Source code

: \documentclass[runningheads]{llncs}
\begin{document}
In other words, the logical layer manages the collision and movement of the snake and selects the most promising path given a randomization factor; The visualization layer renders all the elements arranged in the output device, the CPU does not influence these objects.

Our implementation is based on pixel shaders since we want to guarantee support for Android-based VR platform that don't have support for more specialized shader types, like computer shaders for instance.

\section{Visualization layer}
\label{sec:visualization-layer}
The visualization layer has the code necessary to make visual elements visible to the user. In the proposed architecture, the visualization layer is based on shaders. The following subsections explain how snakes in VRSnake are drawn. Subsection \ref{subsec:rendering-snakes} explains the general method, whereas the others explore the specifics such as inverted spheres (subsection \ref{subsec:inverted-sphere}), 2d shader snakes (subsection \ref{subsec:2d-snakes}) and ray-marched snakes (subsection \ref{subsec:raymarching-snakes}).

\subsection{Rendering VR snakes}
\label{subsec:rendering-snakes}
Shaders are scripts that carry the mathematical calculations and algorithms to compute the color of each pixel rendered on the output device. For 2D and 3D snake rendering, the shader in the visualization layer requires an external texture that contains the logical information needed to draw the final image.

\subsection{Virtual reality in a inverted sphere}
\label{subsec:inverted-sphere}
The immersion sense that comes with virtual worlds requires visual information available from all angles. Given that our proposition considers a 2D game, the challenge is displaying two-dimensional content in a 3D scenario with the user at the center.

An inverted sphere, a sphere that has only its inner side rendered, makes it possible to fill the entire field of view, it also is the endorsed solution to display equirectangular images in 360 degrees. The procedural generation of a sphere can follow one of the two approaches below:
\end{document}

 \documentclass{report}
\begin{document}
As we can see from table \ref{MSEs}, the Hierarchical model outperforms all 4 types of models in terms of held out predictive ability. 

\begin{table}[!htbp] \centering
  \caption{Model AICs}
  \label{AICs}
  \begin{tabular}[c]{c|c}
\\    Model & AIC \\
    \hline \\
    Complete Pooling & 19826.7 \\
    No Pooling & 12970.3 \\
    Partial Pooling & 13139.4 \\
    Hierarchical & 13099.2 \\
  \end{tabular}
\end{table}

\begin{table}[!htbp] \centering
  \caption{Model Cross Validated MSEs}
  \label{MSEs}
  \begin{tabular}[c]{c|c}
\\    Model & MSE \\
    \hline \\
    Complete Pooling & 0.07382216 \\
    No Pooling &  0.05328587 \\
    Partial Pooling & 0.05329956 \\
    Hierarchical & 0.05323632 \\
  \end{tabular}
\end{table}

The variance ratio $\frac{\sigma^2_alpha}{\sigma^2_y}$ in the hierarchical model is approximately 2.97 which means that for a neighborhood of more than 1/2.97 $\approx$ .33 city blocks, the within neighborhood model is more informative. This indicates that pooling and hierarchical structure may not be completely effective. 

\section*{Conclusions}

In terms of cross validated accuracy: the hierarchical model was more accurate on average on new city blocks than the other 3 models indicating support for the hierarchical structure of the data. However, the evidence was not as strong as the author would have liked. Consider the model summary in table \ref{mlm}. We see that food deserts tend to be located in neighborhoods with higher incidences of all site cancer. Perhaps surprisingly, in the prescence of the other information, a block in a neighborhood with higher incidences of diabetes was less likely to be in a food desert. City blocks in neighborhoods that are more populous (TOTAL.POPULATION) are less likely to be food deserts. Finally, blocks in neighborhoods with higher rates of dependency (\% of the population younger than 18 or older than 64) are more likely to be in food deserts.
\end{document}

###

WHAT THIS TASK INVOLVES: Output every record in full, exactly as it was given.

RESPONSE TO THE TASK:
Source code

: \documentclass[runningheads]{llncs}
\begin{document}
In other words, the logical layer manages the collision and movement of the snake and selects the most promising path given a randomization factor; The visualization layer renders all the elements arranged in the output device, the CPU does not influence these objects.

Our implementation is based on pixel shaders since we want to guarantee support for Android-based VR platform that don't have support for more specialized shader types, like computer shaders for instance.

\section{Visualization layer}
\label{sec:visualization-layer}
The visualization layer has the code necessary to make visual elements visible to the user. In the proposed architecture, the visualization layer is based on shaders. The following subsections explain how snakes in VRSnake are drawn. Subsection \ref{subsec:rendering-snakes} explains the general method, whereas the others explore the specifics such as inverted spheres (subsection \ref{subsec:inverted-sphere}), 2d shader snakes (subsection \ref{subsec:2d-snakes}) and ray-marched snakes (subsection \ref{subsec:raymarching-snakes}).

\subsection{Rendering VR snakes}
\label{subsec:rendering-snakes}
Shaders are scripts that carry the mathematical calculations and algorithms to compute the color of each pixel rendered on the output device. For 2D and 3D snake rendering, the shader in the visualization layer requires an external texture that contains the logical information needed to draw the final image.

\subsection{Virtual reality in a inverted sphere}
\label{subsec:inverted-sphere}
The immersion sense that comes with virtual worlds requires visual information available from all angles. Given that our proposition considers a 2D game, the challenge is displaying two-dimensional content in a 3D scenario with the user at the center.

An inverted sphere, a sphere that has only its inner side rendered, makes it possible to fill the entire field of view, it also is the endorsed solution to display equirectangular images in 360 degrees. The procedural generation of a sphere can follow one of the two approaches below:
\end{document}

 \documentclass{report}
\begin{document}
As we can see from table \ref{MSEs}, the Hierarchical model outperforms all 4 types of models in terms of held out predictive ability. 

\begin{table}[!htbp] \centering
  \caption{Model AICs}
  \label{AICs}
  \begin{tabular}[c]{c|c}
\\    Model & AIC \\
    \hline \\
    Complete Pooling & 19826.7 \\
    No Pooling & 12970.3 \\
    Partial Pooling & 13139.4 \\
    Hierarchical & 13099.2 \\
  \end{tabular}
\end{table}

\begin{table}[!htbp] \centering
  \caption{Model Cross Validated MSEs}
  \label{MSEs}
  \begin{tabular}[c]{c|c}
\\    Model & MSE \\
    \hline \\
    Complete Pooling & 0.07382216 \\
    No Pooling &  0.05328587 \\
    Partial Pooling & 0.05329956 \\
    Hierarchical & 0.05323632 \\
  \end{tabular}
\end{table}

The variance ratio $\frac{\sigma^2_alpha}{\sigma^2_y}$ in the hierarchical model is approximately 2.97 which means that for a neighborhood of more than 1/2.97 $\approx$ .33 city blocks, the within neighborhood model is more informative. This indicates that pooling and hierarchical structure may not be completely effective. 

\section*{Conclusions}

In terms of cross validated accuracy: the hierarchical model was more accurate on average on new city blocks than the other 3 models indicating support for the hierarchical structure of the data. However, the evidence was not as strong as the author would have liked. Consider the model summary in table \ref{mlm}. We see that food deserts tend to be located in neighborhoods with higher incidences of all site cancer. Perhaps surprisingly, in the prescence of the other information, a block in a neighborhood with higher incidences of diabetes was less likely to be in a food desert. City blocks in neighborhoods that are more populous (TOTAL.POPULATION) are less likely to be food deserts. Finally, blocks in neighborhoods with higher rates of dependency (\% of the population younger than 18 or older than 64) are more likely to be in food deserts.
\end{document}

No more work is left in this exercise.